**Assignment**:
Search the entries below for the word "Префиксы" and copy every line where it appears.

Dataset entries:
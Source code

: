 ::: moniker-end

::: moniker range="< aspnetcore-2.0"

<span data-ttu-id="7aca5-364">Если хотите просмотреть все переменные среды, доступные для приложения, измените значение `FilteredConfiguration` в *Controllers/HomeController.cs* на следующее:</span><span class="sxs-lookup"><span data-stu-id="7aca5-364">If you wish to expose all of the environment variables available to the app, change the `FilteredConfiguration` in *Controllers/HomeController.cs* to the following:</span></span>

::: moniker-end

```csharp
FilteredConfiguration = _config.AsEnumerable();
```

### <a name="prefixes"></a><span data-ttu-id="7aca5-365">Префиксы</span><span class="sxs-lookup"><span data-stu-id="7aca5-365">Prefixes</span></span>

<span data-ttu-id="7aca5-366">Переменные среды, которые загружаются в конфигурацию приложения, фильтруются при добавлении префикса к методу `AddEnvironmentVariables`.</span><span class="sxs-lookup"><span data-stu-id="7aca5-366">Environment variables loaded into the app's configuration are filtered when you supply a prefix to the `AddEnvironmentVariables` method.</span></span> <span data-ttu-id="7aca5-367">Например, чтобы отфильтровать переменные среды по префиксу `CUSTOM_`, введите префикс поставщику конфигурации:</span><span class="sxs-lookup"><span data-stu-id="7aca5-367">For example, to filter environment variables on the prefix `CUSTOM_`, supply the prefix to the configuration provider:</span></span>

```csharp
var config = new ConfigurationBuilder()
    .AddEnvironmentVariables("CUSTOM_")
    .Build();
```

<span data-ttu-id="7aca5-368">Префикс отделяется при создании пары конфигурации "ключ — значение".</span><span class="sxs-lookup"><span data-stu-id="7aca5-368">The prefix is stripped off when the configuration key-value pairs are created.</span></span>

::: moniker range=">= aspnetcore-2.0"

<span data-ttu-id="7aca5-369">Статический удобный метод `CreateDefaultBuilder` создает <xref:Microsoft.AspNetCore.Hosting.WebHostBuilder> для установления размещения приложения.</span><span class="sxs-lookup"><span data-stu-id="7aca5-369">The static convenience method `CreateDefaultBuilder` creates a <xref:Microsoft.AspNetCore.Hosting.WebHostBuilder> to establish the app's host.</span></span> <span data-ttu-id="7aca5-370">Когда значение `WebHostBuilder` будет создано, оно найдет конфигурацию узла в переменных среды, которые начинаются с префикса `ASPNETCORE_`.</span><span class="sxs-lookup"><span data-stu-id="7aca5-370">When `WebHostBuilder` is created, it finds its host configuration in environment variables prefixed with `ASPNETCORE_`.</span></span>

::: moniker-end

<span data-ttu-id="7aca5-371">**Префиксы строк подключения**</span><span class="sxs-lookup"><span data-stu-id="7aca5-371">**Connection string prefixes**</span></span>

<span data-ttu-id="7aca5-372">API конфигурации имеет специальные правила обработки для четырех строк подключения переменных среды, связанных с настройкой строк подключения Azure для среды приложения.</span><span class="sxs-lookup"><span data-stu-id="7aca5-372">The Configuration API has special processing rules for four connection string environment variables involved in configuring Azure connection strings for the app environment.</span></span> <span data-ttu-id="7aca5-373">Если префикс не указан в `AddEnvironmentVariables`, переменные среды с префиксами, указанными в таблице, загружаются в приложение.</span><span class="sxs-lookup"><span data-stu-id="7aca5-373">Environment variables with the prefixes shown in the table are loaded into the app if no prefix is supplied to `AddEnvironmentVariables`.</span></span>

**Answer space**:
### <a name="prefixes"></a><span data-ttu-id="7aca5-365">Префиксы</span><span class="sxs-lookup"><span data-stu-id="7aca5-365">Prefixes</span></span>
<span data-ttu-id="7aca5-371">**Префиксы строк подключения**</span><span class="sxs-lookup"><span data-stu-id="7aca5-371">**Connection string prefixes**</span></span>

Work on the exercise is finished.